The two mobile teams (apps and web) are highly dependent on having the ability to serve content in a more modular way to readers and editors. Having an easy-to-query central repository of structured data that supplements Wikipedia articles (e.g. Wikidata) makes it possible to create entirely new ways of presenting content to users, but Wikidata currently lacks the infrastructure to fetch anything but very simple information at scale. In order to be able to continue building features like WikiGrok, create easy-to-edit mobile infoboxes from Wikidata, and continue to explore new ways of breaking up content for users on small screens, we need to build this service.

What

Product Instrumentation and Visualization

Why

Management wants us to be more data driven in our feature development and assessments. We have a basic logging and visualization pipeline (Event Logging + Limn) that is functional but knowledge in how to use it is inconsistent across the organization. We need to collaborate with the engineering teams to make sure they understand how to use this pipeline. In addition, we need to ensure that instrumentation is consistent across the organization and that the tools have desired features and necessary capacity, operability and reliability.

What

Set up training, documentation, consultation and office hours for Event Logging (Jan)
Review and harmonize schemas
Performance test and address system throughput, SPOFs, monitoring, etc
Create/enhance beta system and event QA environment/best practices
Identify/implement new features (e.g data primitives)
Establish visualization roadmap

Candidates

Latest comment: 10 years ago1 comment1 person in discussion

Phabricator for code review, phase out Gerrit.
- Why maybe not: This may be premature as we'll still be in the early days of using Phabricator as a PM tool, and may not yet fully understand the requirements.

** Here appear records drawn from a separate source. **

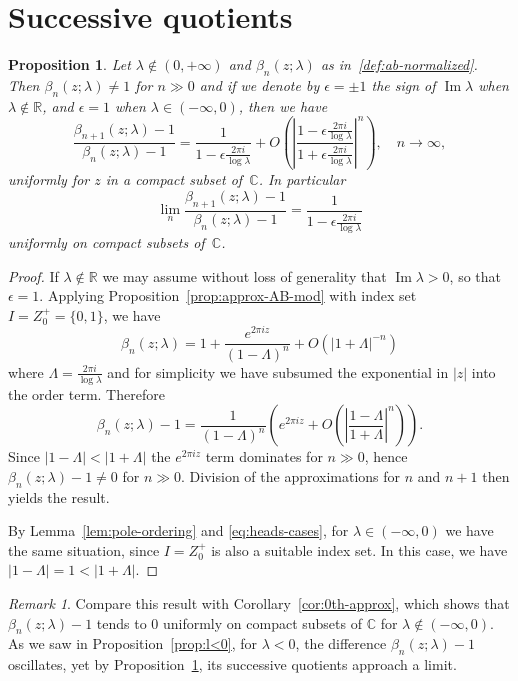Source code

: \documentclass[11pt,a4paper]{amsart}
\newcommand{\R}{\mathbb{R}}
\newcommand{\C}{\mathbb{C}}
\renewcommand{\Im}{\operatorname{Im}}
\theoremstyle{plain}
\newtheorem{prop}[theorem]{Proposition}
\theoremstyle{remark}
\newtheorem{remark}{Remark}
\begin{document}
\section{Successive quotients}



\begin{prop}
\label{prop:quot-AB}
Let $\lambda \notin (0,+\infty)$ and $\beta_{n}(z;\lambda)$ as in~\eqref{def:ab-normalized}. 
Then $\beta_{n}(z;\lambda) \neq 1$ for $n \gg 0$ and 
if we denote by $\epsilon = \pm 1$ the sign of $\Im \lambda$ when $\lambda \notin \R$, and
$\epsilon = 1$ when $\lambda \in (-\infty,0)$, then we have
$$
	  \frac{\beta_{n+1}(z;\lambda) - 1}{\beta_{n}(z;\lambda) - 1}
	= \frac{1}{1 - \epsilon\frac{2\pi i}{\log\lambda}} 
	  + O\left(
	     \left|
	             \frac{1 - \epsilon\tfrac{2\pi i}{\log\lambda}}
	                  {1 + \epsilon\tfrac{2\pi i}{\log\lambda}}
	     \right|^{n}
	     \right),
	     \quad
	     n \to \infty, 
$$
uniformly for $z$ in a compact subset of~$\C$. In particular
$$
	  \lim_{n} \frac{\beta_{n+1}(z;\lambda) - 1}{\beta_{n}(z;\lambda) - 1}
	= \frac{1}{1 - \epsilon\frac{2\pi i}{\log\lambda}}
$$
uniformly on compact subsets of~$\C$.
\end{prop}

\begin{proof}
If $\lambda \notin \R$ we may assume without loss of generality that $\Im \lambda > 0$, so that $\epsilon = 1$. 
Applying Proposition~\ref{prop:approx-AB-mod} with index set $I = Z_{0}^{+} = \{0,1\}$, we have
$$
	\beta_{n}(z;\lambda) = 1 + \frac{e^{2\pi i z}}{(1-\Lambda)^{n}} + O(|1+\Lambda|^{-n})
$$
where $\Lambda = \frac{2\pi i}{\log\lambda}$ and for simplicity we have subsumed the exponential in $|z|$ into the 
order term. Therefore
$$
	  \beta_{n}(z;\lambda) - 1 
	= \frac{1}{(1-\Lambda)^{n}} \left(e^{2\pi i z} + O\left(\left|\frac{1-\Lambda}{1+\Lambda}\right|^{n}\right)\right).
$$
Since $|1-\Lambda| < |1+\Lambda|$ the $e^{2\pi i z}$ term dominates for $n \gg 0$, hence
$\beta_{n}(z;\lambda) - 1 \neq 0$ for $n \gg 0$. Division of the approximations for $n$ and 
$n+1$ then yields the result.

By Lemma~\ref{lem:pole-ordering} and \eqref{eq:heads-cases}, for $\lambda \in (-\infty,0)$ we have the same situation, since $I = Z_{0}^{+}$ is also a suitable index set. In this case, we have $|1-\Lambda| = 1 < |1 + \Lambda|$.
\end{proof}

\begin{remark}
Compare this result with Corollary~\ref{cor:0th-approx}, which shows that $\beta_{n}(z;\lambda) - 1$ tends to $0$
uniformly on compact subsets of $\C$ for $\lambda \notin (-\infty,0)$. As we saw in Proposition~\ref{prop:l<0},
for $\lambda < 0$, the difference $\beta_{n}(z;\lambda) - 1$ oscillates, yet by
Proposition~\ref{prop:quot-AB}, its successive quotients approach a limit.
\end{remark}
\end{document}
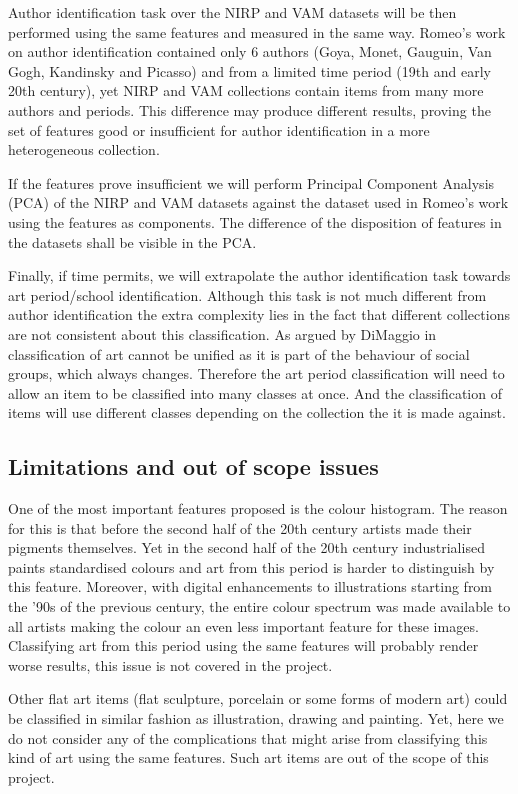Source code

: \documentclass[a4paper]{article}
\begin{document}
Author identification task over the NIRP and VAM datasets will be then
performed using the same features and measured in the same way.  Romeo's work
on author identification contained only 6 authors (Goya, Monet, Gauguin, Van
Gogh, Kandinsky and Picasso) and from a limited time period (19th and early
20th century), yet NIRP and VAM collections contain items from many more
authors and periods.  This difference may produce different results, proving
the set of features good or insufficient for author identification in a more
heterogeneous collection.


If the features prove insufficient we will perform Principal Component Analysis
(PCA) of the NIRP and VAM datasets against the dataset used in Romeo's work
using the features as components.  The difference of the disposition of
features in the datasets shall be visible in the PCA.

Finally, if time permits, we will extrapolate the author identification task
towards art period/school identification.  Although this task is not much
different from author identification the extra complexity lies in the fact that
different collections are not consistent about this classification.  As argued
by DiMaggio in \cite{dimaggio87art} classification of art cannot be unified as
it is part of the behaviour of social groups, which always changes.  Therefore
the art period classification will need to allow an item to be classified into
many classes at once.  And the classification of items will use different
classes depending on the collection the it is made against.

\subsection{Limitations and out of scope issues}

One of the most important features proposed is the colour histogram.  The
reason for this is that before the second half of the 20th century artists made
their pigments themselves.  Yet in the second half of the 20th century
industrialised paints standardised colours and art from this period is harder
to distinguish by this feature.  Moreover, with digital enhancements to
illustrations starting from the '90s of the previous century, the entire colour
spectrum was made available to all artists making the colour an even less
important feature for these images.  Classifying art from this period using the
same features will probably render worse results, this issue is not covered in
the project.

Other flat art items (flat sculpture, porcelain or some forms of modern art)
could be classified in similar fashion as illustration, drawing and painting.
Yet, here we do not consider any of the complications that might arise from
classifying this kind of art using the same features.  Such art items are out
of the scope of this project.



\end{document}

It may also contend for resources with critical test infrastructure work.
- Also, the team has been working full time at full speed with a high pressure for delivering, and now it's time to take it a bit easier, work on other things, and let Phabricator consolidate. The Code Review project may start, but slower, without being a top priority.--Qgil-WMF (talk) 07:33, 4 November 2014 (UTC)Reply
Front-end standardization / UX standardization cont'd as a top priority.
- Why: We'll have only converted one or at best a few interfaces; if we don't want the interfaces to remain disjoint and instead get the benefit, we'll need to make a concerted push to roll it out to all of core and major extensions.
- Why maybe not: We're now establishing a lot of technical foundations and working parameters for the team; we may not need to continue it as a top priority to keep the momentum going.
Library infrastructure work cont'd.
- Why: So it doesn't immediately fall by the wayside after making some initial efforts.
UX Testing Environment (REFLEX)
- Why: Our production environment is not set up for running 10/100/1000 users through a battery of tasks without one user invalidating tasks of subsequent users, and sandboxed environment that reflects the current production state of the sites, with or without modification and the addition of usability tracking software is necessary for the success of quantifiably measured qualitative analysis of our prototypes and productions features. Ops, platform, analytics, and design research would need to work together for this. Technical details
Logging the user environment (FINCH)
- Why: Wikimedia Product and Design cannot currently make informed decisions about some aspects of our users experience of our sites, such as access device, platform, and screen size. Critical information about connection speed, geolocation and technology availability are not available or not easily accessible to decision makers in the Product group.
MicroSurveys
- Why: Ability to quickly identify problems or positive sentiment around existing systems (whether static or in development). These would be brief, few-question surveys to gain quantifiable insight into the usability of current systems for contributors. Discussed as testing out mobile version as well. Good for getting information from both readers and contributors. The two main approaches are:
  1. Overall satisfaction (aka net promoter scores): One-click method for users to tell you whether they are generally satisfied. Good for gathering baseline data, good for comparing different products (e.g., people reading on Mobile apps vs Mobile Web), good for identifying the existence of "skunk in the doorway" problems (problems you didn't know to ask about, because you couldn't see the software from the user's perspective, i.e., that there was a serious problem in the user's path).
  2. Structured feedback: Click here to make a suggestion, click here to file a bug report, click here to say that it's working okay for you. This is still simple from the user's perspective, while being more informative from the product manager's perspective.
Localization cache do-over
- Why: It's currently the largest bottleneck to quick deployments.
Beta Popups and/or Echo Notifications for Beta Features
- Why: We need to build out better notification tools to ensure users are properly informed of upcoming changes. This could be used to notify when a feature will be launched into Beta as well as when it will be launched into Production as a quick way to notify everyone that a change is imminent

Testing overhaul
- Why: Our state of testing is shameful, it is slowing us down and prevents even our smartest developers to get their changes merged in. A few examples: operations/puppet barely have any tests causing a review burden on ops shoulders. Mediawiki/core tests requires you to install it + setup the backends and is painfully slow. Operations/mediawiki-config doesn't validate any site configurations, luckily we have a staging area to confirm. A first step would be to have true unit tests for the most important projects (site config, puppet, mediawiki/core) and aim for a good coverage over the course of 2015.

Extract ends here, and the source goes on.